- **THE DATA**:
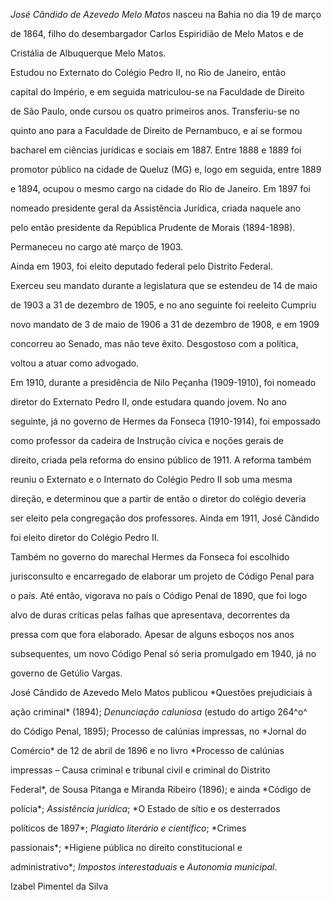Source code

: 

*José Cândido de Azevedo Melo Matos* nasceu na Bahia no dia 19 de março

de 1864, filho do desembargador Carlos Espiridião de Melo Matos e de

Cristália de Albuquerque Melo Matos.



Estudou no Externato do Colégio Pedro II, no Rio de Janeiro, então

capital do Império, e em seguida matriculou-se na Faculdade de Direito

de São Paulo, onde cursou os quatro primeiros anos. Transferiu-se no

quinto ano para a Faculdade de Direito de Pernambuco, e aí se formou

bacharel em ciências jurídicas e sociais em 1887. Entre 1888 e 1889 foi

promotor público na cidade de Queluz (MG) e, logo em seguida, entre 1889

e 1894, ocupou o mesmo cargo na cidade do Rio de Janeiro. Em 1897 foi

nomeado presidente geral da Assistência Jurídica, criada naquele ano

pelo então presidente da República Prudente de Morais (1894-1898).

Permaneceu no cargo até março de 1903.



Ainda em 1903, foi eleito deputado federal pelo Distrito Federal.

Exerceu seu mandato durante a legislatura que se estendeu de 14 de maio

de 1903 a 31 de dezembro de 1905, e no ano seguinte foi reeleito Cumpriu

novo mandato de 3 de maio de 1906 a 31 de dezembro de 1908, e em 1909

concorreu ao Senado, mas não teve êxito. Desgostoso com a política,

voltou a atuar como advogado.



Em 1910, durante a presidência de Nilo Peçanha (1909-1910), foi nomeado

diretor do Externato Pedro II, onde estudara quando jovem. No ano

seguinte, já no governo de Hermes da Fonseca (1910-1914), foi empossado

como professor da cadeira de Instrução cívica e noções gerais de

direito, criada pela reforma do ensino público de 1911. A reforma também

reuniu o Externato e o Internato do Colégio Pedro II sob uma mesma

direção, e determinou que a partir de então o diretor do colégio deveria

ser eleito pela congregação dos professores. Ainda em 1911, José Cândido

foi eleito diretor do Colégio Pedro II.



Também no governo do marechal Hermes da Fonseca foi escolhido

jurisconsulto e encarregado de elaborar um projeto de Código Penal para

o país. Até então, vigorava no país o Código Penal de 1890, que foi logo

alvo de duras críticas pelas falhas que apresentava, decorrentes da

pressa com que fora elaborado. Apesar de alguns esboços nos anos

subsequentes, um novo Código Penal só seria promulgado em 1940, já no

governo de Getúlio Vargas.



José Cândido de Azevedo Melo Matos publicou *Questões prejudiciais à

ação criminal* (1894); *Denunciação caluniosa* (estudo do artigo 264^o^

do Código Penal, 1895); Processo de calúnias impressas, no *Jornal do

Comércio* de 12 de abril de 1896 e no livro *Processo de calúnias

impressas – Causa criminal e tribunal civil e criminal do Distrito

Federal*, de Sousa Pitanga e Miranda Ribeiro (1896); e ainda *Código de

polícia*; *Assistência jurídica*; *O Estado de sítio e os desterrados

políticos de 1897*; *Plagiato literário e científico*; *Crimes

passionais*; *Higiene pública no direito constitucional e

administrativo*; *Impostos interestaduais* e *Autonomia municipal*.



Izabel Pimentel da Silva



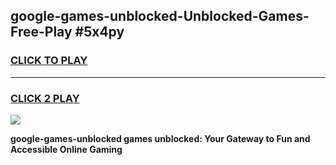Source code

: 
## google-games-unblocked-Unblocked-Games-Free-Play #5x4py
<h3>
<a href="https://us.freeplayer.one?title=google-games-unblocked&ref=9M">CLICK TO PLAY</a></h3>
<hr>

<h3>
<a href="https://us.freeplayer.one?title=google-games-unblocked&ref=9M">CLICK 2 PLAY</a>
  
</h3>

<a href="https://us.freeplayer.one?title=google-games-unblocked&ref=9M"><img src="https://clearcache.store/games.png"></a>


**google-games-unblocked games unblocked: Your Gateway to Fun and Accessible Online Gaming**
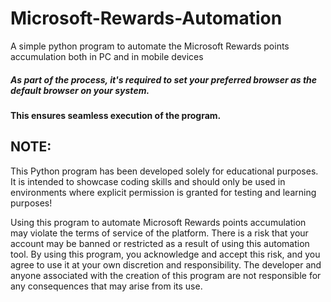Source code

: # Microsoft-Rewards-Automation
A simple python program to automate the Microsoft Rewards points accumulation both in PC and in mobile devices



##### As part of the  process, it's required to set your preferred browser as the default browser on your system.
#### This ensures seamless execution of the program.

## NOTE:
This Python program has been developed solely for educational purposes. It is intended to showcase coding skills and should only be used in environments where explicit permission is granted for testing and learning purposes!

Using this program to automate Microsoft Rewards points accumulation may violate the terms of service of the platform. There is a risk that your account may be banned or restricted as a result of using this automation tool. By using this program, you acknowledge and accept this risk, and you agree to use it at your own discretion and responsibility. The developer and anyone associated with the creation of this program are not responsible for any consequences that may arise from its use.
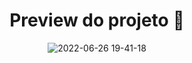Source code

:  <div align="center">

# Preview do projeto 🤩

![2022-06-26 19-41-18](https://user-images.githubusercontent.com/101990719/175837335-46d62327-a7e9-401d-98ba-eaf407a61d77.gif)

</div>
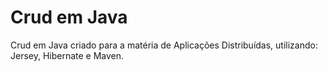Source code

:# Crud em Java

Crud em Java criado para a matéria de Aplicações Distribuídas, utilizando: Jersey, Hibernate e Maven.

- **WHAT YOU HAVE TO DO**:
Set down the lines of the records above exactly, apart from the pictures.

- **SOLUTION**:
Source code

: 

*José Cândido de Azevedo Melo Matos* nasceu na Bahia no dia 19 de março

de 1864, filho do desembargador Carlos Espiridião de Melo Matos e de

Cristália de Albuquerque Melo Matos.



Estudou no Externato do Colégio Pedro II, no Rio de Janeiro, então

capital do Império, e em seguida matriculou-se na Faculdade de Direito

de São Paulo, onde cursou os quatro primeiros anos. Transferiu-se no

quinto ano para a Faculdade de Direito de Pernambuco, e aí se formou

bacharel em ciências jurídicas e sociais em 1887. Entre 1888 e 1889 foi

promotor público na cidade de Queluz (MG) e, logo em seguida, entre 1889

e 1894, ocupou o mesmo cargo na cidade do Rio de Janeiro. Em 1897 foi

nomeado presidente geral da Assistência Jurídica, criada naquele ano

pelo então presidente da República Prudente de Morais (1894-1898).

Permaneceu no cargo até março de 1903.



Ainda em 1903, foi eleito deputado federal pelo Distrito Federal.

Exerceu seu mandato durante a legislatura que se estendeu de 14 de maio

de 1903 a 31 de dezembro de 1905, e no ano seguinte foi reeleito Cumpriu

novo mandato de 3 de maio de 1906 a 31 de dezembro de 1908, e em 1909

concorreu ao Senado, mas não teve êxito. Desgostoso com a política,

voltou a atuar como advogado.



Em 1910, durante a presidência de Nilo Peçanha (1909-1910), foi nomeado

diretor do Externato Pedro II, onde estudara quando jovem. No ano

seguinte, já no governo de Hermes da Fonseca (1910-1914), foi empossado

como professor da cadeira de Instrução cívica e noções gerais de

direito, criada pela reforma do ensino público de 1911. A reforma também

reuniu o Externato e o Internato do Colégio Pedro II sob uma mesma

direção, e determinou que a partir de então o diretor do colégio deveria

ser eleito pela congregação dos professores. Ainda em 1911, José Cândido

foi eleito diretor do Colégio Pedro II.



Também no governo do marechal Hermes da Fonseca foi escolhido

jurisconsulto e encarregado de elaborar um projeto de Código Penal para

o país. Até então, vigorava no país o Código Penal de 1890, que foi logo

alvo de duras críticas pelas falhas que apresentava, decorrentes da

pressa com que fora elaborado. Apesar de alguns esboços nos anos

subsequentes, um novo Código Penal só seria promulgado em 1940, já no

governo de Getúlio Vargas.



José Cândido de Azevedo Melo Matos publicou *Questões prejudiciais à

ação criminal* (1894); *Denunciação caluniosa* (estudo do artigo 264^o^

do Código Penal, 1895); Processo de calúnias impressas, no *Jornal do

Comércio* de 12 de abril de 1896 e no livro *Processo de calúnias

impressas – Causa criminal e tribunal civil e criminal do Distrito

Federal*, de Sousa Pitanga e Miranda Ribeiro (1896); e ainda *Código de

polícia*; *Assistência jurídica*; *O Estado de sítio e os desterrados

políticos de 1897*; *Plagiato literário e científico*; *Crimes

passionais*; *Higiene pública no direito constitucional e

administrativo*; *Impostos interestaduais* e *Autonomia municipal*.



Izabel Pimentel da Silva



Source code

: 
## google-games-unblocked-Unblocked-Games-Free-Play #5x4py
<h3>
<a href="https://us.freeplayer.one?title=google-games-unblocked&ref=9M">CLICK TO PLAY</a></h3>
<hr>

<h3>
<a href="https://us.freeplayer.one?title=google-games-unblocked&ref=9M">CLICK 2 PLAY</a>
  
</h3>

<a href="https://us.freeplayer.one?title=google-games-unblocked&ref=9M"><img src="https://clearcache.store/games.png"></a>


**google-games-unblocked games unblocked: Your Gateway to Fun and Accessible Online Gaming**
Source code

: # Microsoft-Rewards-Automation
A simple python program to automate the Microsoft Rewards points accumulation both in PC and in mobile devices



##### As part of the  process, it's required to set your preferred browser as the default browser on your system.
#### This ensures seamless execution of the program.

## NOTE:
This Python program has been developed solely for educational purposes. It is intended to showcase coding skills and should only be used in environments where explicit permission is granted for testing and learning purposes!

Using this program to automate Microsoft Rewards points accumulation may violate the terms of service of the platform. There is a risk that your account may be banned or restricted as a result of using this automation tool. By using this program, you acknowledge and accept this risk, and you agree to use it at your own discretion and responsibility. The developer and anyone associated with the creation of this program are not responsible for any consequences that may arise from its use.
Source code

:  <div align="center">

# Preview do projeto 🤩

![2022-06-26 19-41-18](https://user-images.githubusercontent.com/101990719/175837335-46d62327-a7e9-401d-98ba-eaf407a61d77.gif)

</div>
Source code

:# Crud em Java

Crud em Java criado para a matéria de Aplicações Distribuídas, utilizando: Jersey, Hibernate e Maven.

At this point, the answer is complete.